Outra questão que preocupa quem monitora redes sociais é se a política de moderação do YouTube será permanente ao longo do ano eleitoral. Guilherme Felitti, pesquisador da Novelo Data, observa que houve um empenho inicial em conter a propagação de vídeos enganosos que defendiam tratamentos sem eficácia contra a covid-19 em abril do ano passado, mas a política arrefeceu nos meses seguintes.

O YouTube, fundado em 2005, pertence ao Google desde 2006. Imagem: Dado Ruvic/Reuters 

O levantamento da Novelo nos principais canais de extrema direita contabiliza 45 materiais excluídos por mentiras sobre fraudes eleitorais desde a data do anúncio das novas regras, em 22 de março. Chama a atenção o espaçamento entre as penalizações: foram 10 remoções na primeira semana, mas a 11ª só ocorreu duas semanas depois, em 13 de abril.

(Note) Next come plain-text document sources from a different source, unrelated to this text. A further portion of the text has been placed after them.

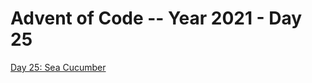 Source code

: # Advent of Code -- Year 2021 - Day 25

[Day 25: Sea Cucumber](https://adventofcode.com/2021/day/25)
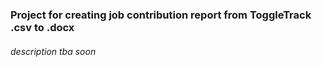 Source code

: ### Project for creating job contribution report from ToggleTrack .csv to .docx

###### description tba soon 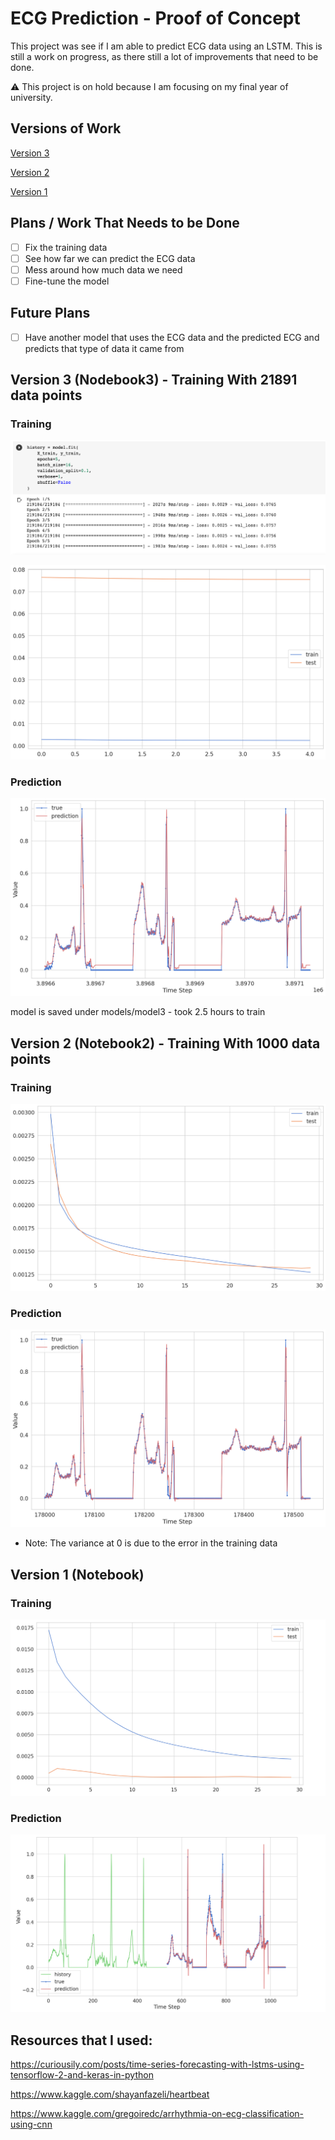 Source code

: # ECG Prediction - Proof of Concept

This project was see if I am able to predict ECG data using an LSTM. This is still a work on progress, as there still a lot of improvements that need to be done. 

⚠️ This project is on hold because I am focusing on my final year of university. 

## Versions of Work

[Version 3](#version-3-nodebook3---training-with-21891-data-points)

[Version 2](#version-2-notebook2---training-with-1000-data-points)

[Version 1](#version-1-notebook)

## Plans / Work That Needs to be Done

- [ ] Fix the training data
- [ ] See how far we can predict the ECG data
- [ ] Mess around how much data we need
- [ ] Fine-tune the model

## Future Plans

- [ ] Have another model that uses the ECG data and the predicted ECG and predicts that type of data it came from 


## Version 3 (Nodebook3) - Training With 21891 data points

### Training

![](images/Training/Notebook_3_Training.png)

![](images/Training/Training_3.png)

### Prediction

![](images/Predictions/ECG_Prediction_3.png)

model is saved under models/model3 - took 2.5 hours to train

## Version 2 (Notebook2) - Training With 1000 data points

### Training

![](images/Training/Training_2.png)

### Prediction 

![](images/Predictions/ECG_Prediction_2.png)

* Note: The variance at 0 is due to the error in the training data
## Version 1 (Notebook)

### Training

![](images/Training/Training.png)

### Prediction

![](images/Predictions/ECG_Prediction.png)

## Resources that I used: 

https://curiousily.com/posts/time-series-forecasting-with-lstms-using-tensorflow-2-and-keras-in-python

https://www.kaggle.com/shayanfazeli/heartbeat

https://www.kaggle.com/gregoiredc/arrhythmia-on-ecg-classification-using-cnn

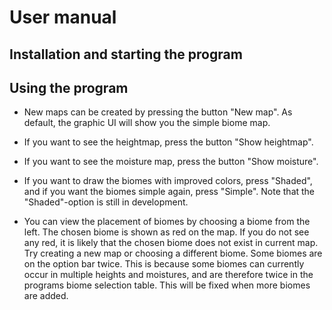 # User manual

## Installation and starting the program

## Using the program

* New maps can be created by pressing the button "New map". As default, the graphic UI will show you the simple biome map. 
* If you want to see the heightmap, press the button "Show heightmap". 
* If you want to see the moisture map, press the button "Show moisture". 
* If you want to draw the biomes with improved colors, press "Shaded", and if you want the biomes simple again, press "Simple". Note that the "Shaded"-option is still in development.

* You can view the placement of biomes by choosing a biome from the left. The chosen biome is shown as red on the map. If you do not see any red, it is likely that the chosen biome does not exist in current map. Try creating a new map or choosing a different biome. Some biomes are on the option bar twice. This is because some biomes can currently occur in multiple heights and moistures, and are therefore twice in the programs biome selection table. This will be fixed when more biomes are added. 




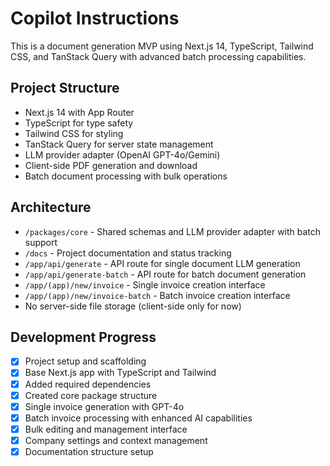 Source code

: # Copilot Instructions

This is a document generation MVP using Next.js 14, TypeScript, Tailwind CSS, and TanStack Query with advanced batch processing capabilities.

## Project Structure

- Next.js 14 with App Router
- TypeScript for type safety
- Tailwind CSS for styling
- TanStack Query for server state management
- LLM provider adapter (OpenAI GPT-4o/Gemini)
- Client-side PDF generation and download
- Batch document processing with bulk operations

## Architecture

- `/packages/core` - Shared schemas and LLM provider adapter with batch support
- `/docs` - Project documentation and status tracking
- `/app/api/generate` - API route for single document LLM generation
- `/app/api/generate-batch` - API route for batch document generation
- `/app/(app)/new/invoice` - Single invoice creation interface
- `/app/(app)/new/invoice-batch` - Batch invoice creation interface
- No server-side file storage (client-side only for now)

## Development Progress

- [x] Project setup and scaffolding
- [x] Base Next.js app with TypeScript and Tailwind
- [x] Added required dependencies
- [x] Created core package structure
- [x] Single invoice generation with GPT-4o
- [x] Batch invoice processing with enhanced AI capabilities
- [x] Bulk editing and management interface
- [x] Company settings and context management
- [x] Documentation structure setup
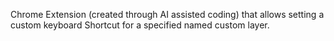 Chrome Extension (created through AI assisted coding) that allows setting a custom keyboard Shortcut for a specified named custom layer.
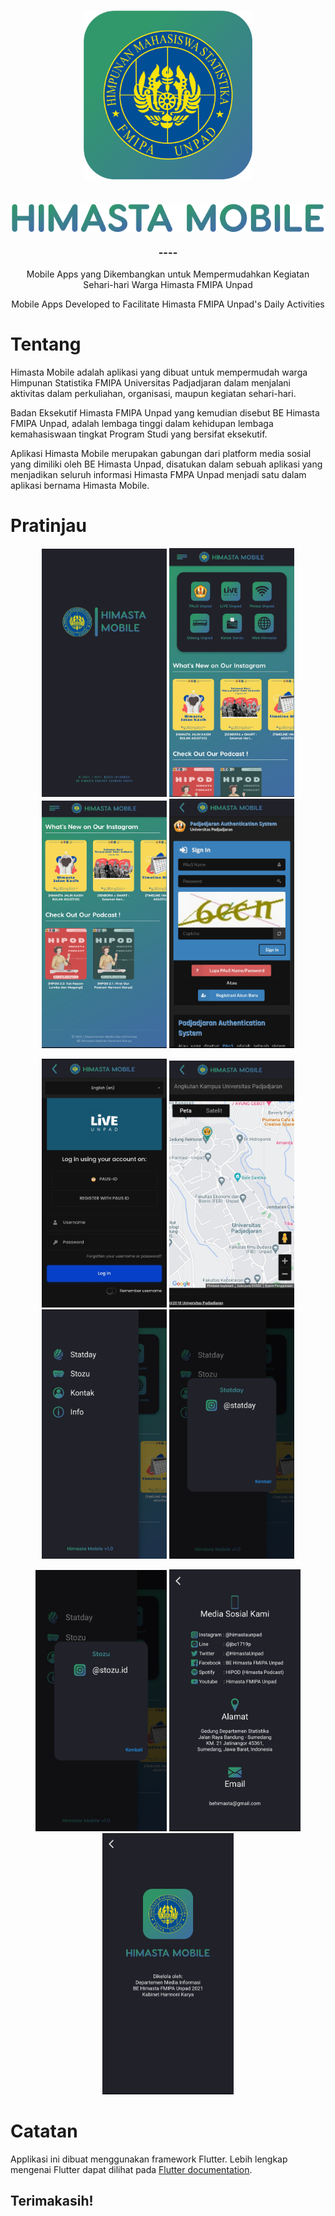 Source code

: <h1 align="center">
  <img align="center" src="https://raw.githubusercontent.com/faridazhr/himasta-mobile/main/assets/logo_himastamobile.png"  width="270"></img>
<br>

</h1>

<h1 align="center">
  <img align="center" src="https://raw.githubusercontent.com/faridazhr/himasta-mobile/main/assets/ic_himastamobile1.png"  width="500"></img>
<br>
<h3 align="center">----</h3>
<p align="center">Mobile Apps yang Dikembangkan untuk Mempermudahkan Kegiatan Sehari-hari Warga Himasta FMIPA Unpad</p>
<p align="center">Mobile Apps Developed to Facilitate Himasta FMIPA Unpad's Daily Activities</p>
</h1>

# Tentang

Himasta Mobile adalah aplikasi yang dibuat untuk mempermudah warga Himpunan Statistika  FMIPA Universitas Padjadjaran dalam menjalani aktivitas dalam perkuliahan, organisasi, maupun kegiatan sehari-hari.

Badan Eksekutif Himasta FMIPA Unpad yang kemudian disebut BE Himasta FMIPA Unpad, adalah lembaga tinggi dalam kehidupan lembaga kemahasiswaan tingkat Program Studi yang bersifat eksekutif.

Aplikasi Himasta Mobile merupakan gabungan dari platform media sosial yang dimiliki oleh BE Himasta Unpad, disatukan dalam sebuah aplikasi yang
menjadikan seluruh informasi Himasta FMPA Unpad menjadi satu dalam aplikasi bernama Himasta Mobile.


# Pratinjau

<p align="center">
  <img src="https://raw.githubusercontent.com/faridazhr/himasta-mobile/main/assets/himasta_mobile-sample%20(1).jpg" width="200">
  <img src="https://raw.githubusercontent.com/faridazhr/himasta-mobile/main/assets/himasta_mobile-sample%20(2).jpg" width="200">
  <img src="https://raw.githubusercontent.com/faridazhr/himasta-mobile/main/assets/himasta_mobile-sample%20(3).jpg" width="200">
  <img src="https://raw.githubusercontent.com/faridazhr/himasta-mobile/main/assets/himasta_mobile-sample%20(4).jpg" width="200">
</p>

<p align="center">
  <img src="https://raw.githubusercontent.com/faridazhr/himasta-mobile/main/assets/himasta_mobile-sample%20(5).jpg" width="200">
  <img src="https://raw.githubusercontent.com/faridazhr/himasta-mobile/main/assets/himasta_mobile-sample%20(6).jpg" width="200">
  <img src="https://raw.githubusercontent.com/faridazhr/himasta-mobile/main/assets/himasta_mobile-sample%20(7).jpg" width="200">
  <img src="https://raw.githubusercontent.com/faridazhr/himasta-mobile/main/assets/himasta_mobile-sample%20(8).jpg" width="200">
</p>

<p align="center">
  <img src="https://raw.githubusercontent.com/faridazhr/himasta-mobile/main/assets/himasta_mobile-sample%20(9).jpg" width="210">
  <img src="https://raw.githubusercontent.com/faridazhr/himasta-mobile/main/assets/himasta_mobile-sample%20(10).jpg" width="210">
  <img src="https://raw.githubusercontent.com/faridazhr/himasta-mobile/main/assets/himasta_mobile-sample%20(11).jpg" width="210">
</p>

# Catatan
Applikasi ini dibuat menggunakan framework Flutter. Lebih lengkap mengenai Flutter dapat dilihat pada [Flutter documentation](https://docs.flutter.dev/).

## Terimakasih!
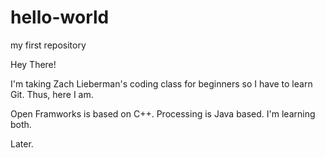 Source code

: # hello-world
my first repository

Hey There!

I'm taking Zach Lieberman's coding class for beginners so I have to learn Git. Thus, here I am. 

Open Framworks is based on C++. Processing is Java based. I'm learning both. 

Later.
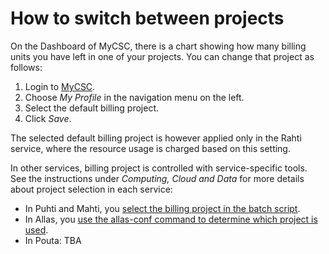 # How to switch between projects

On the Dashboard of MyCSC, there is a chart showing how many billing units
you have left in one of your projects. You can change that project as
follows:

1. Login to [MyCSC](https://my.csc.fi).
1. Choose _My Profile_ in the navigation menu on the left.
1. Select the default billing project.
1. Click _Save_.

The selected default billing project is however applied only in the Rahti service, where the resource usage is charged based on this setting.

In other services, billing project is controlled with service-specific tools. See the instructions under _Computing, Cloud and Data_ for more details about project selection in each service:

* In Puhti and Mahti, you [select the billing project in the batch script](../computing/running/creating-job-scripts.md).
* In Allas, you [use the allas-conf command to determine which project is used](../data/Allas/accessing_allas.md).
* In Pouta: TBA

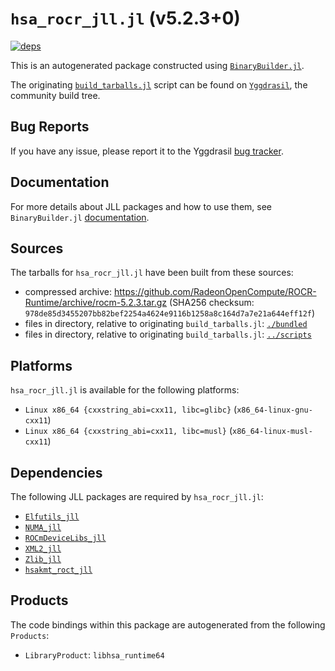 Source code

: # `hsa_rocr_jll.jl` (v5.2.3+0)

[![deps](https://juliahub.com/docs/hsa_rocr_jll/deps.svg)](https://juliahub.com/ui/Packages/hsa_rocr_jll/FtJ90?page=2)

This is an autogenerated package constructed using [`BinaryBuilder.jl`](https://github.com/JuliaPackaging/BinaryBuilder.jl).

The originating [`build_tarballs.jl`](https://github.com/JuliaPackaging/Yggdrasil/blob/46451a5bc8568b2e5ee3c3d6163ccb0396bb8365/H/hsa_rocr/hsa_rocr@5.2.3/build_tarballs.jl) script can be found on [`Yggdrasil`](https://github.com/JuliaPackaging/Yggdrasil/), the community build tree.

## Bug Reports

If you have any issue, please report it to the Yggdrasil [bug tracker](https://github.com/JuliaPackaging/Yggdrasil/issues).

## Documentation

For more details about JLL packages and how to use them, see `BinaryBuilder.jl` [documentation](https://docs.binarybuilder.org/stable/jll/).

## Sources

The tarballs for `hsa_rocr_jll.jl` have been built from these sources:

* compressed archive: https://github.com/RadeonOpenCompute/ROCR-Runtime/archive/rocm-5.2.3.tar.gz (SHA256 checksum: `978de85d3455207bb82bef2254a4624e9116b1258a8c164d7a7e21a644eff12f`)
* files in directory, relative to originating `build_tarballs.jl`: [`./bundled`](https://github.com/JuliaPackaging/Yggdrasil/tree/46451a5bc8568b2e5ee3c3d6163ccb0396bb8365/H/hsa_rocr/hsa_rocr@5.2.3/bundled)
* files in directory, relative to originating `build_tarballs.jl`: [`../scripts`](https://github.com/JuliaPackaging/Yggdrasil/tree/46451a5bc8568b2e5ee3c3d6163ccb0396bb8365/H/hsa_rocr/hsa_rocr@5.2.3/scripts)

## Platforms

`hsa_rocr_jll.jl` is available for the following platforms:

* `Linux x86_64 {cxxstring_abi=cxx11, libc=glibc}` (`x86_64-linux-gnu-cxx11`)
* `Linux x86_64 {cxxstring_abi=cxx11, libc=musl}` (`x86_64-linux-musl-cxx11`)

## Dependencies

The following JLL packages are required by `hsa_rocr_jll.jl`:

* [`Elfutils_jll`](https://github.com/JuliaBinaryWrappers/Elfutils_jll.jl)
* [`NUMA_jll`](https://github.com/JuliaBinaryWrappers/NUMA_jll.jl)
* [`ROCmDeviceLibs_jll`](https://github.com/JuliaBinaryWrappers/ROCmDeviceLibs_jll.jl)
* [`XML2_jll`](https://github.com/JuliaBinaryWrappers/XML2_jll.jl)
* [`Zlib_jll`](https://github.com/JuliaBinaryWrappers/Zlib_jll.jl)
* [`hsakmt_roct_jll`](https://github.com/JuliaBinaryWrappers/hsakmt_roct_jll.jl)

## Products

The code bindings within this package are autogenerated from the following `Products`:

* `LibraryProduct`: `libhsa_runtime64`
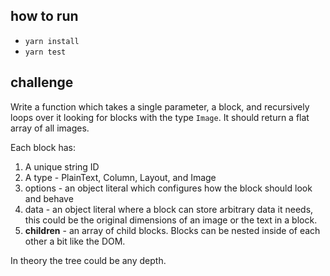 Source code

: ## how to run

- `yarn install`
- `yarn test`

## challenge

Write a function which takes a single parameter, a block, and recursively loops over it looking for blocks with the type `Image`. It should return a flat array of all images.

Each block has:

1. A unique string ID
2. A type - PlainText, Column, Layout, and Image
3. options - an object literal which configures how the block should look and behave
4. data - an object literal where a block can store arbitrary data it needs, this could be the original dimensions of an image or the text in a block.
5. **children** - an array of child blocks. Blocks can be nested inside of each other a bit like the DOM.

In theory the tree could be any depth. 
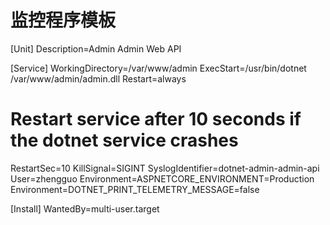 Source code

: # 监控程序模板
[Unit]
Description=Admin Admin Web API

[Service]
WorkingDirectory=/var/www/admin
ExecStart=/usr/bin/dotnet /var/www/admin/admin.dll
Restart=always
# Restart service after 10 seconds if the dotnet service crashes
RestartSec=10
KillSignal=SIGINT
SyslogIdentifier=dotnet-admin-admin-api
User=zhengguo
Environment=ASPNETCORE_ENVIRONMENT=Production
Environment=DOTNET_PRINT_TELEMETRY_MESSAGE=false

[Install]
WantedBy=multi-user.target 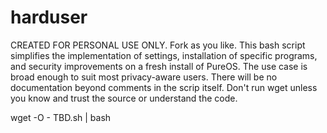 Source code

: # harduser

CREATED FOR PERSONAL USE ONLY. Fork as you like.
This bash script simplifies the implementation of settings, installation of specific programs, and security improvements on a fresh install of PureOS. The use case is broad enough to suit most privacy-aware users. There will be no documentation beyond comments in the scrip itself.
Don't run wget unless you know and trust the source or understand the code.

wget -O - TBD.sh | bash
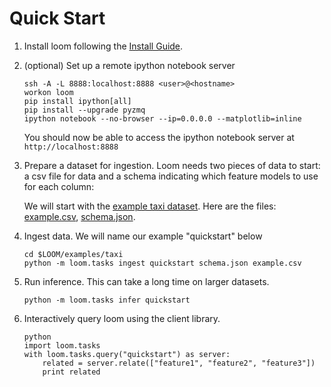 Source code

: # Quick Start

1.  Install loom following the [Install Guide](/doc/installing.md).

2.  (optional) Set up a remote ipython notebook server

        ssh -A -L 8888:localhost:8888 <user>@<hostname>
        workon loom
        pip install ipython[all]
        pip install --upgrade pyzmq
        ipython notebook --no-browser --ip=0.0.0.0 --matplotlib=inline
    
    You should now be able to access the ipython notebook server at `http://localhost:8888`

3.  Prepare a dataset for ingestion.
    Loom needs two pieces of data to start: a csv file for data and
    a schema indicating which feature models to use for each column:

    We will start with the [example taxi dataset](/examples/taxi).
    Here are the files:
    [example.csv](/examples/taxi/example.csv),
    [schema.json](/examples/taxi/schema.json).
 
4.  Ingest data.  We will name our example "quickstart" below

        cd $LOOM/examples/taxi
        python -m loom.tasks ingest quickstart schema.json example.csv

5.  Run inference.  This can take a long time on larger datasets.

        python -m loom.tasks infer quickstart

6.  Interactively query loom using the client library.

        python
        import loom.tasks
        with loom.tasks.query("quickstart") as server:
            related = server.relate(["feature1", "feature2", "feature3"])
            print related
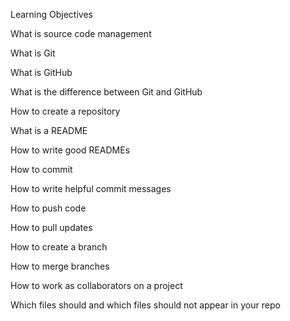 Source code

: Learning Objectives

What is source code management

What is Git

What is GitHub

What is the difference between Git and GitHub

How to create a repository

What is a README

How to write good READMEs

How to commit

How to write helpful commit messages

How to push code

How to pull updates

How to create a branch

How to merge branches

How to work as collaborators on a project

Which files should and which files should not appear in your repo
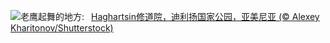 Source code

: ![](https://www.bing.com/th?id=OHR.HaghartsinMonastery_ZH-CN1705226096_UHD.jpg&w=1000)老鹰起舞的地方:&nbsp;&ensp;[Haghartsin修道院，迪利扬国家公园，亚美尼亚 (© Alexey Kharitonov/Shutterstock)](https://www.bing.com/th?id=OHR.HaghartsinMonastery_ZH-CN1705226096_UHD.jpg)
<br><br/>
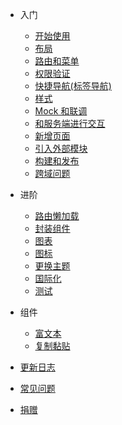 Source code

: - 入门
  - [开始使用](getting-started.md)
  - [布局](layout.md)
  - [路由和菜单](router-and-nav.md)
  - [权限验证](permission.md)
  - [快捷导航(标签导航)](tags-view.md)
  - [样式](style.md)
  - [Mock 和联调](mock-api.md)
  - [和服务端进行交互](server.md)
  - [新增页面](new-page.md)
  - [引入外部模块](import.md)
  - [构建和发布](deploy.md)
  - [跨域问题](cors.md)

- 进阶
  - [路由懒加载](lazy-loading.md)
  - [封装组件](components.md)
  - [图表](chart.md)
  - [图标](icon.md)
  - [更换主题](theme.md)
  <!-- - [错误处理](error.md) -->
  - [国际化](i18n.md )
  - [测试](test.md ":disabled")

- 组件
  - [富文本](rich-editor)
  - [复制黏贴](clipboard)

- [更新日志](https://github.com/PanJiaChen/vue-element-admin/releases ":ignore")
- [常见问题](faq.md)

- [捐赠](donate.md)
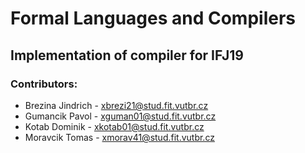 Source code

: # Formal Languages and Compilers
## Implementation of compiler for IFJ19

### Contributors:
- Brezina Jindrich - <xbrezi21@stud.fit.vutbr.cz>
- Gumancik Pavol   - <xguman01@stud.fit.vutbr.cz>
- Kotab Dominik    - <xkotab01@stud.fit.vutbr.cz>
- Moravcik Tomas   - <xmorav41@stud.fit.vutbr.cz>
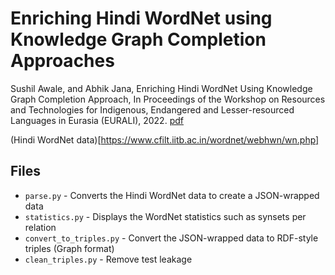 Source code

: # Enriching Hindi WordNet using Knowledge Graph Completion Approaches

Sushil Awale, and Abhik Jana, Enriching Hindi WordNet Using Knowledge Graph Completion Approach,  In Proceedings of the Workshop on Resources and Technologies for Indigenous, Endangered and Lesser-resourced Languages in Eurasia (EURALI), 2022. [pdf](http://www.lrec-conf.org/proceedings/lrec2022/workshops/EURALI/pdf/2022.eurali-1.13.pdf)

(Hindi WordNet data)[https://www.cfilt.iitb.ac.in/wordnet/webhwn/wn.php]

## Files

* `parse.py` - Converts the Hindi WordNet data to create a JSON-wrapped data
* `statistics.py` - Displays the WordNet statistics such as synsets per relation
* `convert_to_triples.py` - Convert the JSON-wrapped data to RDF-style triples (Graph format)
* `clean_triples.py` - Remove test leakage
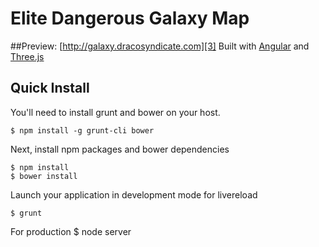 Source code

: # Elite Dangerous Galaxy Map
##Preview: [http://galaxy.dracosyndicate.com][3]
Built with [Angular][1] and [Three.js][2]

## Quick Install
You'll need to install grunt and bower on your host.

    $ npm install -g grunt-cli bower

Next, install npm packages and bower dependencies

    $ npm install
    $ bower install

Launch your application in development mode for livereload

    $ grunt

For production
    $ node server

[1]: https://angularjs.org/
[2]: http://threejs.org/
[3]: http://galaxy.dracosyndicate.com
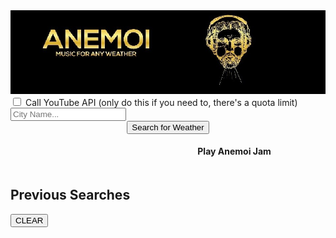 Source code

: <!DOCTYPE html>
<html>

<head>
  <meta charset="utf-8" />
  <meta name="viewport" content="width=device-width, initial-scale=1" />
  <title>Anemoi Jam</title>
  <link rel="stylesheet" href="https://cdn.jsdelivr.net/npm/bulma@0.9.1/css/bulma.min.css" />
  <script src="https://cdnjs.cloudflare.com/ajax/libs/jquery/3.2.1/jquery.min.js"></script>
  <link rel="stylesheet" href="./assets/style/style.css" />
  <link rel="icon" href="./assets/img/anemoi1.png" type="image/x-icon" />
  <script src="https://cdnjs.cloudflare.com/ajax/libs/moment.js/2.29.1/moment.min.js"></script>
</head>

<body>
  <div class="header">
    <img alt="Fill anemoi" class="img-header" src="assets/img/top3.jpg" />
  </div>
  <div class="container">
    <div class="columns">
      <div class="column">
        <!-- REMOVE THE CHECKBOX FOR DEMO -->
        <label class="checkbox mb-3 float-right">
          <input type="checkbox" id="youtubeCheckbox">
          Call YouTube API (only do this if you need to, there's a quota limit)
        </label>
        <div class="card">
          <div class="card-content is-align-content-center">
            <form id="weatherSubmitForm">
              <input class="input is-warning is-rounded has-text-weight-bold" id="citySearch" type="text"
                placeholder="City Name..." />
              <div style="display: flex; justify-content: center;"><button
                  class="button is-warning has-text-black has-text-weight-bold mt-3" id="searchBtn">Search for
                  Weather</button></div>
            </form>
          </div>
          <div class="columns">
            <div class="column is-6">
              <div class="card">
                <div class="card-content">
                  <div id="display ">
                    <h1 class="nameTemp is-size-1 is-size-4-mobile"></h1>
                    <p class="weatherDay is-size-3 is-size-4-mobile"></p>
                    <div id="history">
                      <br>
                      <h2 class="has-text-warning is-size-3 has-text-weight-bold">Previous
                        Searches</h2>
                      <button class="button is-text shiftRight" id="clearLink">CLEAR</button>
                      <ul class="has-text-white is-size-5 " id="historyList"></ul>
                    </div>
                  </div>
                </div>
              </div>
            </div>
            <div class="column is-6">
              <div class="card">
                <h4 class="title has-text-warning mt-6 has-text-centered has-text-weight-bold">Play Anemoi Jam</h4>
                <div id="player"></div>
              </div>
            </div>
          </div>
        </div>
      </div>
    </div>
  </div>
  </div>
  </div>
  <script defer src="https://use.fontawesome.com/releases/v5.14.0/js/all.js"></script>
  <script src="./assets/script/script.js"></script>

</body>

</html>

As medidas se intensificaram a partir do dia 23 de maio - mais da metade do total de conteúdos removidos (27) se deram nas duas semanas mais recentes. O alcance limitado e a falta de regularidade faz com que Felitti questione se o YouTube está realmente interessado em fazer uma "limpeza" na plataforma de forma eficiente.

"De maneira geral, os indícios que temos sugerem que o YouTube não está interessado em efetividade. Acho que existe um esforço em livrar a própria responsabilidade, de mostrar para as pessoas que está interessado quando elas estão olhando, mas depois é algo que volta ao padrão", afirmou o pesquisador.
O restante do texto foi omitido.